Restate every line of the material below word for word, skipping the images.

START The data

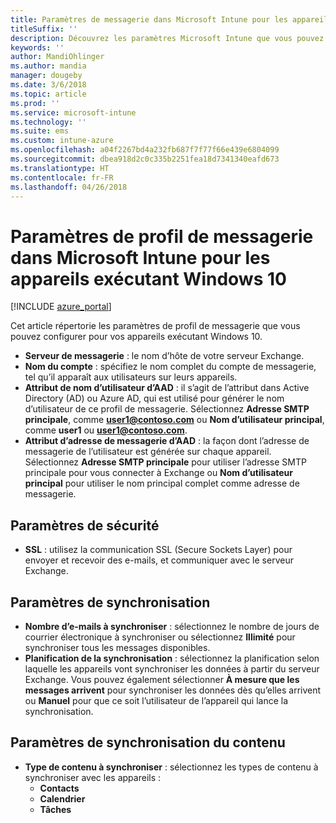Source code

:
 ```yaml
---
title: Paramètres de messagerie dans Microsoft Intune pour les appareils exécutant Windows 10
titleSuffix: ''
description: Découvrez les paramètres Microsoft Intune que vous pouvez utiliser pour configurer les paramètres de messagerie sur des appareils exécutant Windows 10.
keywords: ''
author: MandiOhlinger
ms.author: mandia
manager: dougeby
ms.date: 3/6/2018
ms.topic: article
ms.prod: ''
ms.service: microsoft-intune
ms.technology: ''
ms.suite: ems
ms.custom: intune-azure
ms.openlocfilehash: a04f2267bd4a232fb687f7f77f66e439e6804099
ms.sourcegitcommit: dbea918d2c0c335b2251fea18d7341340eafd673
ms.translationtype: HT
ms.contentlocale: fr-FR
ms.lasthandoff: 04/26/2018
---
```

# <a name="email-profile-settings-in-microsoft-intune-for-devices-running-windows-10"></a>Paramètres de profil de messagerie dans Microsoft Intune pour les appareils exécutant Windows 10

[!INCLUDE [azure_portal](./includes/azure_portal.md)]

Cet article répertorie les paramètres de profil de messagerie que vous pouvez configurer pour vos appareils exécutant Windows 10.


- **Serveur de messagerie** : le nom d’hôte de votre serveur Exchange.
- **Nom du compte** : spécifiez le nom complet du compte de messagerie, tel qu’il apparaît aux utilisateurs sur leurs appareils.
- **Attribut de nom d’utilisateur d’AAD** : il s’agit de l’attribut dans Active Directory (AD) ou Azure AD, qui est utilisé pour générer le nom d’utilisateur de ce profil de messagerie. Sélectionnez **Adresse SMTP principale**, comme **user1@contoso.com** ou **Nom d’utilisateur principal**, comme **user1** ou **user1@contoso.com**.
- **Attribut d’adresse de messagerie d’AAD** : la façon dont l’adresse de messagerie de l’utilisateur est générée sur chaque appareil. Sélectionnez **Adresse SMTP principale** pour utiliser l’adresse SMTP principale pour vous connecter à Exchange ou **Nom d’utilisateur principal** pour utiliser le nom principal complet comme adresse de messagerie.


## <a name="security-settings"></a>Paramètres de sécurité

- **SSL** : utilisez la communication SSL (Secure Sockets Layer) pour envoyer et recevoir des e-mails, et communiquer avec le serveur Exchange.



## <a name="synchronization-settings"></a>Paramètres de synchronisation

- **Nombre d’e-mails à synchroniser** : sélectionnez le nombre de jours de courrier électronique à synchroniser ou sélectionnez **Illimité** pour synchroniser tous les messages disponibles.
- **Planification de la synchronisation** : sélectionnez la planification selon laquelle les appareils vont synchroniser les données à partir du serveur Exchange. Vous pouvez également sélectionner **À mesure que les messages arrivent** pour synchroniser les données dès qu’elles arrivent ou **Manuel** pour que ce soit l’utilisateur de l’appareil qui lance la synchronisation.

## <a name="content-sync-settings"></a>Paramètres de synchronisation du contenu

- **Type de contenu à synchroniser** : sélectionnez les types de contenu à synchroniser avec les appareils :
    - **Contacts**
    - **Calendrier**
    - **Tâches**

END The data

[Result]
Source code

:
 ```yaml
---
title: Paramètres de messagerie dans Microsoft Intune pour les appareils exécutant Windows 10
titleSuffix: ''
description: Découvrez les paramètres Microsoft Intune que vous pouvez utiliser pour configurer les paramètres de messagerie sur des appareils exécutant Windows 10.
keywords: ''
author: MandiOhlinger
ms.author: mandia
manager: dougeby
ms.date: 3/6/2018
ms.topic: article
ms.prod: ''
ms.service: microsoft-intune
ms.technology: ''
ms.suite: ems
ms.custom: intune-azure
ms.openlocfilehash: a04f2267bd4a232fb687f7f77f66e439e6804099
ms.sourcegitcommit: dbea918d2c0c335b2251fea18d7341340eafd673
ms.translationtype: HT
ms.contentlocale: fr-FR
ms.lasthandoff: 04/26/2018
---
```

# <a name="email-profile-settings-in-microsoft-intune-for-devices-running-windows-10"></a>Paramètres de profil de messagerie dans Microsoft Intune pour les appareils exécutant Windows 10

[!INCLUDE [azure_portal](./includes/azure_portal.md)]

Cet article répertorie les paramètres de profil de messagerie que vous pouvez configurer pour vos appareils exécutant Windows 10.


- **Serveur de messagerie** : le nom d’hôte de votre serveur Exchange.
- **Nom du compte** : spécifiez le nom complet du compte de messagerie, tel qu’il apparaît aux utilisateurs sur leurs appareils.
- **Attribut de nom d’utilisateur d’AAD** : il s’agit de l’attribut dans Active Directory (AD) ou Azure AD, qui est utilisé pour générer le nom d’utilisateur de ce profil de messagerie. Sélectionnez **Adresse SMTP principale**, comme **user1@contoso.com** ou **Nom d’utilisateur principal**, comme **user1** ou **user1@contoso.com**.
- **Attribut d’adresse de messagerie d’AAD** : la façon dont l’adresse de messagerie de l’utilisateur est générée sur chaque appareil. Sélectionnez **Adresse SMTP principale** pour utiliser l’adresse SMTP principale pour vous connecter à Exchange ou **Nom d’utilisateur principal** pour utiliser le nom principal complet comme adresse de messagerie.


## <a name="security-settings"></a>Paramètres de sécurité

- **SSL** : utilisez la communication SSL (Secure Sockets Layer) pour envoyer et recevoir des e-mails, et communiquer avec le serveur Exchange.



## <a name="synchronization-settings"></a>Paramètres de synchronisation

- **Nombre d’e-mails à synchroniser** : sélectionnez le nombre de jours de courrier électronique à synchroniser ou sélectionnez **Illimité** pour synchroniser tous les messages disponibles.
- **Planification de la synchronisation** : sélectionnez la planification selon laquelle les appareils vont synchroniser les données à partir du serveur Exchange. Vous pouvez également sélectionner **À mesure que les messages arrivent** pour synchroniser les données dès qu’elles arrivent ou **Manuel** pour que ce soit l’utilisateur de l’appareil qui lance la synchronisation.

## <a name="content-sync-settings"></a>Paramètres de synchronisation du contenu

- **Type de contenu à synchroniser** : sélectionnez les types de contenu à synchroniser avec les appareils :
    - **Contacts**
    - **Calendrier**
    - **Tâches**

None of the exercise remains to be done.